FairGen: preference-aligned diffusion for demographically equitable medical image synthesis.
Authors
Affiliations (6)
Affiliations (6)
- Swanson School of Engineering, University of Pittsburgh, Pittsburgh, PA, USA.
- Department of Computer Science, The University of North Carolina at Chapel Hill, Chapel Hill, NC, USA.
- School of Computing and Augmented Intelligence, Arizona State University, Tempe, AZ, USA.
- Department of Psychiatry, University of Pittsburgh, Pittsburgh, PA, USA.
- Swanson School of Engineering, University of Pittsburgh, Pittsburgh, PA, USA. [email protected].
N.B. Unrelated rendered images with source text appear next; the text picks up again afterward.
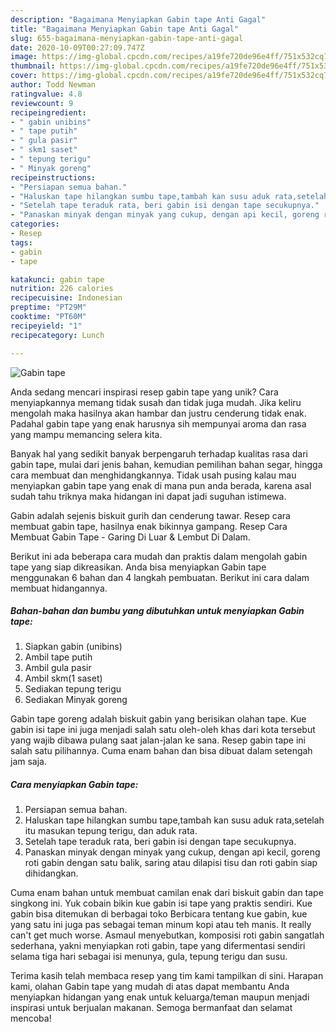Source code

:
 ```yaml
---
description: "Bagaimana Menyiapkan Gabin tape Anti Gagal"
title: "Bagaimana Menyiapkan Gabin tape Anti Gagal"
slug: 655-bagaimana-menyiapkan-gabin-tape-anti-gagal
date: 2020-10-09T00:27:09.747Z
image: https://img-global.cpcdn.com/recipes/a19fe720de96e4ff/751x532cq70/gabin-tape-foto-resep-utama.jpg
thumbnail: https://img-global.cpcdn.com/recipes/a19fe720de96e4ff/751x532cq70/gabin-tape-foto-resep-utama.jpg
cover: https://img-global.cpcdn.com/recipes/a19fe720de96e4ff/751x532cq70/gabin-tape-foto-resep-utama.jpg
author: Todd Newman
ratingvalue: 4.8
reviewcount: 9
recipeingredient:
- " gabin unibins"
- " tape putih"
- " gula pasir"
- " skm1 saset"
- " tepung terigu"
- " Minyak goreng"
recipeinstructions:
- "Persiapan semua bahan."
- "Haluskan tape hilangkan sumbu tape,tambah kan susu aduk rata,setelah itu masukan tepung terigu, dan aduk rata."
- "Setelah tape teraduk rata, beri gabin isi dengan tape secukupnya."
- "Panaskan minyak dengan minyak yang cukup, dengan api kecil, goreng roti gabin dengan satu balik, saring atau dilapisi tisu dan roti gabin siap dihidangkan."
categories:
- Resep
tags:
- gabin
- tape

katakunci: gabin tape 
nutrition: 226 calories
recipecuisine: Indonesian
preptime: "PT29M"
cooktime: "PT60M"
recipeyield: "1"
recipecategory: Lunch

---
```



![Gabin tape](https://img-global.cpcdn.com/recipes/a19fe720de96e4ff/751x532cq70/gabin-tape-foto-resep-utama.jpg)

Anda sedang mencari inspirasi resep gabin tape yang unik? Cara menyiapkannya memang tidak susah dan tidak juga mudah. Jika keliru mengolah maka hasilnya akan hambar dan justru cenderung tidak enak. Padahal gabin tape yang enak harusnya sih mempunyai aroma dan rasa yang mampu memancing selera kita.

Banyak hal yang sedikit banyak berpengaruh terhadap kualitas rasa dari gabin tape, mulai dari jenis bahan, kemudian pemilihan bahan segar, hingga cara membuat dan menghidangkannya. Tidak usah pusing kalau mau menyiapkan gabin tape yang enak di mana pun anda berada, karena asal sudah tahu triknya maka hidangan ini dapat jadi suguhan istimewa.

Gabin adalah sejenis biskuit gurih dan cenderung tawar. Resep cara membuat gabin tape, hasilnya enak bikinnya gampang. Resep Cara Membuat Gabin Tape - Garing Di Luar &amp; Lembut Di Dalam.


Berikut ini ada beberapa cara mudah dan praktis dalam mengolah gabin tape yang siap dikreasikan. Anda bisa menyiapkan Gabin tape menggunakan 6 bahan dan 4 langkah pembuatan. Berikut ini cara dalam membuat hidangannya.

<!--inarticleads1-->

##### Bahan-bahan dan bumbu yang dibutuhkan untuk menyiapkan Gabin tape:

1. Siapkan  gabin (unibins)
1. Ambil  tape putih
1. Ambil  gula pasir
1. Ambil  skm(1 saset)
1. Sediakan  tepung terigu
1. Sediakan  Minyak goreng


Gabin tape goreng adalah biskuit gabin yang berisikan olahan tape. Kue gabin isi tape ini juga menjadi salah satu oleh-oleh khas dari kota tersebut yang wajib dibawa pulang saat jalan-jalan ke sana. Resep gabin tape ini salah satu pilihannya. Cuma enam bahan dan bisa dibuat dalam setengah jam saja. 

<!--inarticleads2-->

##### Cara menyiapkan Gabin tape:

1. Persiapan semua bahan.
1. Haluskan tape hilangkan sumbu tape,tambah kan susu aduk rata,setelah itu masukan tepung terigu, dan aduk rata.
1. Setelah tape teraduk rata, beri gabin isi dengan tape secukupnya.
1. Panaskan minyak dengan minyak yang cukup, dengan api kecil, goreng roti gabin dengan satu balik, saring atau dilapisi tisu dan roti gabin siap dihidangkan.


Cuma enam bahan untuk membuat camilan enak dari biskuit gabin dan tape singkong ini. Yuk cobain bikin kue gabin isi tape yang praktis sendiri. Kue gabin bisa ditemukan di berbagai toko Berbicara tentang kue gabin, kue yang satu ini juga pas sebagai teman minum kopi atau teh manis. It really can&#39;t get much worse. Asmaul menyebutkan, komposisi roti gabin sangatlah sederhana, yakni menyiapkan roti gabin, tape yang difermentasi sendiri selama tiga hari sebagai isi menunya, gula, tepung terigu dan susu. 

Terima kasih telah membaca resep yang tim kami tampilkan di sini. Harapan kami, olahan Gabin tape yang mudah di atas dapat membantu Anda menyiapkan hidangan yang enak untuk keluarga/teman maupun menjadi inspirasi untuk berjualan makanan. Semoga bermanfaat dan selamat mencoba!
- Department of Computer Science, The University of North Carolina at Chapel Hill, Chapel Hill, NC, USA. [email protected].
Abstract
Medical imaging is central to modern diagnostics, and artificial intelligence (AI) systems are increasingly used to support image-based analysis by improving efficiency, accuracy, and access to care. However, inequities in healthcare access and differential disease prevalence create severe demographic imbalances in clinical image data. Such imbalances are compounded by the fact that diseases can manifest with distinct features across demographic groups, rendering certain phenotypic presentations naturally rare. AI models trained on such imbalanced data risk perpetuating diagnostic bias and widening healthcare disparities. Here we introduce FairGen, a fairness-aware diffusion framework that synthesizes demographically balanced medical images while preserving pathology-relevant visual features. By embedding physician-aligned preferences into the generation process, FairGen improves subgroup coverage during synthesis and downstream classification. Applied to dermatology, radiology, and neuroimaging benchmark tasks, FairGen achieves fairness improvements of 95.9% for skin images, 80.0% for chest radiography, and 35.2% for brain MRI, while maintaining competitive diagnostic accuracy relative to models trained on original clinical data. Clinician-facing expert review and external validation on independent cohorts further support that these gains extend beyond standard fidelity metrics and are not confined to the original in-distribution datasets.